While there is a shortage of testing kits, manpower and capacities, India does not have other scalable testing options, report Vinay Umarji and Sohini Das.
After a four-hour wait on Tuesday, Ramnik Shah (name changed) managed to get an RT-PCR test done at a private lab in Ahmedabad. However, he got his report only on Friday, leading to uncertainty over whether or not he had contracted COVID-19.
Shah is not alone. As the gigantic second wave of the pandemic rips through India, people across the country are facing delays in RT-PCR testing and in getting their reports on time.
While there is a shortage of testing kits, manpower and capacities, India does not have other scalable testing options.
The much-touted 'Feluda' test, a quicker yet equally accurate alternative to RT-PCR, is yet to see the light of the day.
An acronym for FNCAS9 Editor-Limited Uniform Detection Assay, the Feluda test uses CRISPR-Cas technology for the detection of the SARS-CoV-2 virus by collecting nasopharyngeal swabs.
Last year, Apollo Hospitals had announced a partnership with Tata Medical and Diagnostics to launch the 'TataMD CHECK'.
Apollo, along with its subsidiary, Apollo Diagnostics, was to offer the Feluda test across its major centres in NCR, Kolkata, Mumbai, Hyderabad, Bangalore, Chennai, Ahmedabad and Pune, followed by other cities.
However, sources at Apollo Hospitals in Ahmedabad say that while they are ready to roll out the test, they are yet to get the go ahead from the Group office.
Abbott, too, had launched a 'Rapid Molecular Test' for Covid-19 last year, which provides results in just 15-20 minutes.
However, while some labs like Neuberg-Surpratech and Chennai-based Medall have been using the test in India, mainly at international airports, others like SRL, Metropolis and Thyrocare are not.
Sources in the diagnostics industry say that they feel that the Abbott test has limited usage.
"We found that it has possibilities of giving false negatives.

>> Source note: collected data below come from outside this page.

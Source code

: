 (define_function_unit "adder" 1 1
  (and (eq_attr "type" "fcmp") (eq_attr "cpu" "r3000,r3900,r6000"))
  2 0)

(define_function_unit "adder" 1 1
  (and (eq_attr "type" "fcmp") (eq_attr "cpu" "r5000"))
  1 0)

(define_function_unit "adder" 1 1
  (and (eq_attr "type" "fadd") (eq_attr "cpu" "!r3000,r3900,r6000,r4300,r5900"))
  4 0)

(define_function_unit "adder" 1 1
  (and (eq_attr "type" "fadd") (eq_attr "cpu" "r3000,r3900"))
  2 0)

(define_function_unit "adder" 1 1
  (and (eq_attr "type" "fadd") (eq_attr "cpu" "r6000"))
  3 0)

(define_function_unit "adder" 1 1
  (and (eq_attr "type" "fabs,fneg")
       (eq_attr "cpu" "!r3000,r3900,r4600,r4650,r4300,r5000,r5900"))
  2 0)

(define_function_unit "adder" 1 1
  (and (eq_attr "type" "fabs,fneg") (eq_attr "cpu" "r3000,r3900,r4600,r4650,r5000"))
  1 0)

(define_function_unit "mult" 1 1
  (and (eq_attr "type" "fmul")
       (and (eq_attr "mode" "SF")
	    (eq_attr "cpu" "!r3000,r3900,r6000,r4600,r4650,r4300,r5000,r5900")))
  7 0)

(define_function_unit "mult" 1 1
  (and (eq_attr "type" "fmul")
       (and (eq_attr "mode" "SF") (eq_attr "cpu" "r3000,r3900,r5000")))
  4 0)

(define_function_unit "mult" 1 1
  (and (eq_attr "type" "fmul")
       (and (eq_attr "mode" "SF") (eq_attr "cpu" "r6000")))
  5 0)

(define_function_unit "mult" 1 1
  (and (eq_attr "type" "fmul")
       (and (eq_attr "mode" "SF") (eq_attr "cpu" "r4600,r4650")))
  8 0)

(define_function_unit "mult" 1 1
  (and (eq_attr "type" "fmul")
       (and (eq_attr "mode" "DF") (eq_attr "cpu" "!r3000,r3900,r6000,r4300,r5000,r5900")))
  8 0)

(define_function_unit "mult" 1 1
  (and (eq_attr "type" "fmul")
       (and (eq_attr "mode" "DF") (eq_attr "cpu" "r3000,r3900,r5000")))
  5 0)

Therefore, we do not use it now," said one lab owner.
Besides, the Abbot test can examine only 17 samples in one batch. This limits its scalability.
The PCR machines, on the other hand, can test 92-400 samples at one go.
"This is a good point of care test as it gives results within minutes. So it is used at airports and for people who need immediate results, say, before an emergency surgery," says an industry insider.
"Unlike in a PCR machine where samples are analysed at multiple temperatures and chains which requires some time, the rapid molecular test analyses one sample at a time at a constant temperature, resulting in a quicker test result. However, RT-PCR still remains the gold standard," said Dr Ashwani Bansal, senior vice president, operations, Neuberg Diagnostics.
However, an equally accurate alternative to the RT-PCR test has now become imperative as labs struggle to cope with the huge rise in the number of Covid-19 cases.
However, according to indigenous kit manufacturers, the severely strained RT-PCR testing infrastructure has less to do with raw material shortage and more to do with manpower and the very nature of the testing method.
Indigenous kit maker MyLab says that it is making around 500,000-600,000 lakh kits every day and has a stock of 2 million kits. "We are dispatching to anywhere in India within 24 hours of orders being placed," said a company spokesperson.
Similarly, Ahmedabad-based CoSara Diagnostics, a joint venture between Synbiotics, a wholly-owned subsidiary of Ambalal Sarabhai Enterprise, and CoDiagnostics Inc USA, is currently supplying 350,000 kits per month.
The company says that the production can be doubled but the demand from the labs has been stagnant.
"We quickly ramped up our capacity to 350,000 kits per month and can easily double it. But the demand from the labs is not moving. The delays are not because of kit or PCR machine shortage, but because the labs are overwhelmed due to the lack of staff and inadequate PCR machines," said Mohal Sarabhai, CEO, CoSara Diagnostics.
The PCR machines are largely imported, and according to Sarabhai, there is no shortage of them in the international market.
The delays are due to the time taken from placing an import order to installing a PCR machine and training the manpower to operate it.
A Velumani, founder of Thyrocare, agrees that the current crisis is more due to a manpower crunch and capacity to process tests, rather than a shortage of kits.
Meanwhile, industry and academia are working to develop indigenous PCR machines.
Last year, researchers at the Indian Institute of Technology Kharagpur had developed a new Covid diagnostic method called 'Covirap' using a low-cost portable unit.
Approved by the Indian Council of Medical Research, it showed an accuracy level that was slightly lower than RT-PCR, but was also a fraction of its cost.
Currently in the mass manufacturing stage, the machine is expected to soon clear the regulatory hurdles and hit the market.